__What this task involves__. Output all entries precisely and leave out the pictures.

__Records from a dataset__.
++++++++++++++++++++

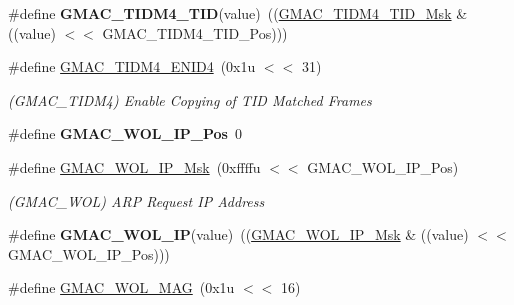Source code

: \begin{DoxyCompactItemize}
\mbox{\label{group__SAME70__GMAC_gab9397d8e34dca72734b019b92067c66b}} 
\#define {\bfseries G\+M\+A\+C\+\_\+\+T\+I\+D\+M4\+\_\+\+T\+ID}(value)~((\mbox{\hyperlink{group__SAMV71__GMAC_ga8ff11c8fe9e79c07cb9169549b3fcd62}{G\+M\+A\+C\+\_\+\+T\+I\+D\+M4\+\_\+\+T\+I\+D\+\_\+\+Msk}} \& ((value) $<$$<$ G\+M\+A\+C\+\_\+\+T\+I\+D\+M4\+\_\+\+T\+I\+D\+\_\+\+Pos)))
\item 
\mbox{\label{group__SAME70__GMAC_gad43fbc1ca24ce6ae11dff7a7351ce19d}} 
\#define \mbox{\hyperlink{group__SAME70__GMAC_gad43fbc1ca24ce6ae11dff7a7351ce19d}{G\+M\+A\+C\+\_\+\+T\+I\+D\+M4\+\_\+\+E\+N\+I\+D4}}~(0x1u $<$$<$ 31)
\begin{DoxyCompactList}\small\item\em (G\+M\+A\+C\+\_\+\+T\+I\+D\+M4) Enable Copying of T\+ID Matched Frames \end{DoxyCompactList}\item 
\mbox{\label{group__SAME70__GMAC_ga29bd5c1e8a78e286d366d25fd422b500}} 
\#define {\bfseries G\+M\+A\+C\+\_\+\+W\+O\+L\+\_\+\+I\+P\+\_\+\+Pos}~0
\item 
\mbox{\label{group__SAME70__GMAC_ga6e4d108513c5f0c545cc95b0cdc93cd4}} 
\#define \mbox{\hyperlink{group__SAME70__GMAC_ga6e4d108513c5f0c545cc95b0cdc93cd4}{G\+M\+A\+C\+\_\+\+W\+O\+L\+\_\+\+I\+P\+\_\+\+Msk}}~(0xffffu $<$$<$ G\+M\+A\+C\+\_\+\+W\+O\+L\+\_\+\+I\+P\+\_\+\+Pos)
\begin{DoxyCompactList}\small\item\em (G\+M\+A\+C\+\_\+\+W\+OL) A\+RP Request IP Address \end{DoxyCompactList}\item 
\mbox{\label{group__SAME70__GMAC_ga370a8f199d31f90b885207b9b1fa29df}} 
\#define {\bfseries G\+M\+A\+C\+\_\+\+W\+O\+L\+\_\+\+IP}(value)~((\mbox{\hyperlink{group__SAMV71__GMAC_ga6e4d108513c5f0c545cc95b0cdc93cd4}{G\+M\+A\+C\+\_\+\+W\+O\+L\+\_\+\+I\+P\+\_\+\+Msk}} \& ((value) $<$$<$ G\+M\+A\+C\+\_\+\+W\+O\+L\+\_\+\+I\+P\+\_\+\+Pos)))
\item 
\mbox{\label{group__SAME70__GMAC_ga8107b810c0592d5a390f110d9ee2cfda}} 
\#define \mbox{\hyperlink{group__SAME70__GMAC_ga8107b810c0592d5a390f110d9ee2cfda}{G\+M\+A\+C\+\_\+\+W\+O\+L\+\_\+\+M\+AG}}~(0x1u $<$$<$ 16)
$$
\end{DoxyCompactItemize}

++++++++++++++++++++

__Answer__.
Source code

: \begin{DoxyCompactItemize}
\mbox{\label{group__SAME70__GMAC_gab9397d8e34dca72734b019b92067c66b}} 
\#define {\bfseries G\+M\+A\+C\+\_\+\+T\+I\+D\+M4\+\_\+\+T\+ID}(value)~((\mbox{\hyperlink{group__SAMV71__GMAC_ga8ff11c8fe9e79c07cb9169549b3fcd62}{G\+M\+A\+C\+\_\+\+T\+I\+D\+M4\+\_\+\+T\+I\+D\+\_\+\+Msk}} \& ((value) $<$$<$ G\+M\+A\+C\+\_\+\+T\+I\+D\+M4\+\_\+\+T\+I\+D\+\_\+\+Pos)))
\item 
\mbox{\label{group__SAME70__GMAC_gad43fbc1ca24ce6ae11dff7a7351ce19d}} 
\#define \mbox{\hyperlink{group__SAME70__GMAC_gad43fbc1ca24ce6ae11dff7a7351ce19d}{G\+M\+A\+C\+\_\+\+T\+I\+D\+M4\+\_\+\+E\+N\+I\+D4}}~(0x1u $<$$<$ 31)
\begin{DoxyCompactList}\small\item\em (G\+M\+A\+C\+\_\+\+T\+I\+D\+M4) Enable Copying of T\+ID Matched Frames \end{DoxyCompactList}\item 
\mbox{\label{group__SAME70__GMAC_ga29bd5c1e8a78e286d366d25fd422b500}} 
\#define {\bfseries G\+M\+A\+C\+\_\+\+W\+O\+L\+\_\+\+I\+P\+\_\+\+Pos}~0
\item 
\mbox{\label{group__SAME70__GMAC_ga6e4d108513c5f0c545cc95b0cdc93cd4}} 
\#define \mbox{\hyperlink{group__SAME70__GMAC_ga6e4d108513c5f0c545cc95b0cdc93cd4}{G\+M\+A\+C\+\_\+\+W\+O\+L\+\_\+\+I\+P\+\_\+\+Msk}}~(0xffffu $<$$<$ G\+M\+A\+C\+\_\+\+W\+O\+L\+\_\+\+I\+P\+\_\+\+Pos)
\begin{DoxyCompactList}\small\item\em (G\+M\+A\+C\+\_\+\+W\+OL) A\+RP Request IP Address \end{DoxyCompactList}\item 
\mbox{\label{group__SAME70__GMAC_ga370a8f199d31f90b885207b9b1fa29df}} 
\#define {\bfseries G\+M\+A\+C\+\_\+\+W\+O\+L\+\_\+\+IP}(value)~((\mbox{\hyperlink{group__SAMV71__GMAC_ga6e4d108513c5f0c545cc95b0cdc93cd4}{G\+M\+A\+C\+\_\+\+W\+O\+L\+\_\+\+I\+P\+\_\+\+Msk}} \& ((value) $<$$<$ G\+M\+A\+C\+\_\+\+W\+O\+L\+\_\+\+I\+P\+\_\+\+Pos)))
\item 
\mbox{\label{group__SAME70__GMAC_ga8107b810c0592d5a390f110d9ee2cfda}} 
\#define \mbox{\hyperlink{group__SAME70__GMAC_ga8107b810c0592d5a390f110d9ee2cfda}{G\+M\+A\+C\+\_\+\+W\+O\+L\+\_\+\+M\+AG}}~(0x1u $<$$<$ 16)
$$
\end{DoxyCompactItemize}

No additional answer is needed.